Spotkanie to rozpoczęło się od walki czterech na czterech w okolicy smoka w siódmej minucie. Jedyną ofiarą potyczki okazał się Jankos, który oddał zabójstwo Selfmade'owi. Przez to Pszczoły mogły przejąć pierwszego smoka oraz Herolda. Początkowy etap gry zdawał się wyglądać o wiele lepiej dla Vitality. W jedenastej minucie ekipa ta powiększyła swoją przewagę, eliminując leśnika i wspierającego Samurajów.

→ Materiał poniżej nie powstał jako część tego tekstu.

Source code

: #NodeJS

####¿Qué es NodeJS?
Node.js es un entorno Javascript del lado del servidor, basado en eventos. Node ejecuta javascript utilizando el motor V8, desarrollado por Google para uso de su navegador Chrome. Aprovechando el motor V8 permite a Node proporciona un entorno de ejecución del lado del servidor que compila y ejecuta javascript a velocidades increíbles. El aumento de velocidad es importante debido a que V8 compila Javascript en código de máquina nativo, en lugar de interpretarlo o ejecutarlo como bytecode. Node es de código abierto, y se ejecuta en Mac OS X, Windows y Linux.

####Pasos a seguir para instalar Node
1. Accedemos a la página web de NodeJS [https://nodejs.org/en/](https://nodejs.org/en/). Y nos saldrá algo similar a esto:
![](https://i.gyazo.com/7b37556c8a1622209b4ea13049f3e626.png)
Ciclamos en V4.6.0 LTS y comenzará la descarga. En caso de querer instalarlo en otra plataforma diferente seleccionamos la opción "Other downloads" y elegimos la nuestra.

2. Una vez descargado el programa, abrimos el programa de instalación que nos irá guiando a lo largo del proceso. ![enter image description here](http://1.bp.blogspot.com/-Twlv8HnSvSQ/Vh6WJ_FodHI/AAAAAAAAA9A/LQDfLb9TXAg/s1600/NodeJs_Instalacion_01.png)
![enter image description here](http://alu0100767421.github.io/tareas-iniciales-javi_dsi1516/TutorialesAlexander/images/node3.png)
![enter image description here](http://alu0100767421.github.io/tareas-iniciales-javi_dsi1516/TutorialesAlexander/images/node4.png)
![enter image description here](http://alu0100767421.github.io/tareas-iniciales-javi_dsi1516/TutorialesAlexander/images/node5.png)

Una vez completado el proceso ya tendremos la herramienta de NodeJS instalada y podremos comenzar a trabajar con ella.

Chwilę później za sprawą Herolda padła też pierwsza struktura należąca do G2 Esports. Ekipa Rasmusa "Capsa" Winthera postanowiła odpowiedzieć na górnej alei. Tam zabiła Labrosa "Labrova" Papoutsakisa i zniszczyła wieżę. Przed upływem kwadransa zdążyła więc zmniejszyć nieco przewagę w złocie, która wcześniej sięgała aż trzech tysięcy. W walce o trzeciego smoka Pszczołom udało się przebić przez frontline wrogów i zapewnić Adamowi "LIDEROWI" Ilyasovowi trzy zabójstwa. Vitality było już o krok od przejęcia Smoczej Duszy.

I to właśnie w teamfightcie, który decydował o tym wzmocnieniu, mogliśmy zobaczyć kluczowe zagranie Selfmade'a. Polak popisał się świetnymi ruchami na Lee Sinie i kopnął Capsa w sam środek swojej ekipy. Duńczyk nie miał szans, tak samo zresztą, jak jego wspierający. Reprezentanci francuskiej organizacji przejęli czwartego smoka, by później zgarnąć też Barona Nashora. Nexus należący do G2 Esports padł w 28. minucie po kolejnej dynamicznej walce.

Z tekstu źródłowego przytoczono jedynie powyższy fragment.